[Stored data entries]
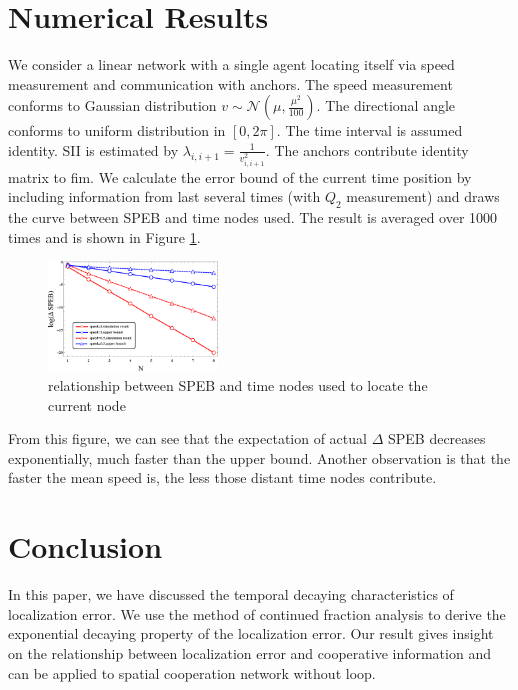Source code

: \documentclass[conference]{IEEEtran}
\begin{document}
\section{Numerical Results}\label{numerical}
We consider a linear network with a single agent locating itself via speed measurement and communication with anchors. 
The speed measurement conforms to Gaussian distribution $v \sim \mathcal{N}(\mu,\frac{\mu^2}{100})$. 
The directional angle conforms to uniform distribution in $[0,2\pi]$. The time interval is assumed identity. 
SII is estimated by $\lambda_{i,i+1}=\frac{1}{v_{i,i+1}^2}$. The anchors contribute identity matrix to \ac{fim}. 
We calculate the error bound of the current time position by including information from last several times (with $Q_2$ measurement) 
and draws the curve between SPEB and time nodes used. The result is averaged over 1000 times and is shown in Figure \ref{FF2}.
\begin{figure}[!t]
\centering
\includegraphics[width=0.4\textwidth]{decreasing_exponential.eps}
\caption{relationship between SPEB and time nodes used to locate the current node}\label{FF2}
\end{figure}

From this figure, we can see that the expectation of actual $\Delta$ SPEB decreases exponentially, much faster than the upper bound.
Another observation is that the faster the mean speed is, the less those distant time nodes contribute.
\section{Conclusion}
In this paper, we have discussed the temporal decaying characteristics of localization error. 
We use the method of continued fraction analysis to derive the exponential decaying property of the localization error. 
Our result gives insight on the relationship between localization error and cooperative information 
and can be applied to spatial  cooperation network without loop.
\end{document}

Problem:
Only the text of the records belongs in the answer, printed exactly and without pictures.

Answer box:
Source code

: \documentclass[conference]{IEEEtran}
\begin{document}
\section{Numerical Results}\label{numerical}
We consider a linear network with a single agent locating itself via speed measurement and communication with anchors. 
The speed measurement conforms to Gaussian distribution $v \sim \mathcal{N}(\mu,\frac{\mu^2}{100})$. 
The directional angle conforms to uniform distribution in $[0,2\pi]$. The time interval is assumed identity. 
SII is estimated by $\lambda_{i,i+1}=\frac{1}{v_{i,i+1}^2}$. The anchors contribute identity matrix to \ac{fim}. 
We calculate the error bound of the current time position by including information from last several times (with $Q_2$ measurement) 
and draws the curve between SPEB and time nodes used. The result is averaged over 1000 times and is shown in Figure \ref{FF2}.
\begin{figure}[!t]
\centering
\includegraphics[width=0.4\textwidth]{decreasing_exponential.eps}
\caption{relationship between SPEB and time nodes used to locate the current node}\label{FF2}
\end{figure}

From this figure, we can see that the expectation of actual $\Delta$ SPEB decreases exponentially, much faster than the upper bound.
Another observation is that the faster the mean speed is, the less those distant time nodes contribute.
\section{Conclusion}
In this paper, we have discussed the temporal decaying characteristics of localization error. 
We use the method of continued fraction analysis to derive the exponential decaying property of the localization error. 
Our result gives insight on the relationship between localization error and cooperative information 
and can be applied to spatial  cooperation network without loop.
\end{document}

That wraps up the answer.